* SOURCE RECORDS *
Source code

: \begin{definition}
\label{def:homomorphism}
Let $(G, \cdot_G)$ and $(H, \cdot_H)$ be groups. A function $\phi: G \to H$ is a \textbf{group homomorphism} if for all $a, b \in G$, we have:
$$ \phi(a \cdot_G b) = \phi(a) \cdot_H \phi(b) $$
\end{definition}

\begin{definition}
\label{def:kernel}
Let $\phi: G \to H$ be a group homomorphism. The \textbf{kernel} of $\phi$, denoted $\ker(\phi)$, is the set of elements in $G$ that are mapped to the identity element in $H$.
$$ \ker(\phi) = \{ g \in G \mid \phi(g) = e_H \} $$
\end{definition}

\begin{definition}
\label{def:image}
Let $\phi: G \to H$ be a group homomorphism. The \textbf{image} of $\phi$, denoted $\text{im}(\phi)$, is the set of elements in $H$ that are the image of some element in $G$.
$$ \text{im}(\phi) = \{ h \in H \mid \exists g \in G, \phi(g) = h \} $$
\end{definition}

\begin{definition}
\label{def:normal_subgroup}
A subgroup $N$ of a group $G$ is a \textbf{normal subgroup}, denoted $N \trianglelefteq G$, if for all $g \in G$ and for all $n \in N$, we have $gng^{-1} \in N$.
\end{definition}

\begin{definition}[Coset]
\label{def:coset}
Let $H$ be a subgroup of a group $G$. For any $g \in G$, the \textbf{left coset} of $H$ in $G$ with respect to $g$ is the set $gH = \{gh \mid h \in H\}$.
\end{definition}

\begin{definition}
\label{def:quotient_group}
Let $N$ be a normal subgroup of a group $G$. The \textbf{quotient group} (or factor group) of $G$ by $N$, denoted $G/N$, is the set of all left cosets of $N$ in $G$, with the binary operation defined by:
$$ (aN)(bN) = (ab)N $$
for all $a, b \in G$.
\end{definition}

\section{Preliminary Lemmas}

* WORK INSTRUCTION *
Each line above that has the word "elements" should be copied.

* REPLY *
Let $\phi: G \to H$ be a group homomorphism. The \textbf{kernel} of $\phi$, denoted $\ker(\phi)$, is the set of elements in $G$ that are mapped to the identity element in $H$.
Let $\phi: G \to H$ be a group homomorphism. The \textbf{image} of $\phi$, denoted $\text{im}(\phi)$, is the set of elements in $H$ that are the image of some element in $G$.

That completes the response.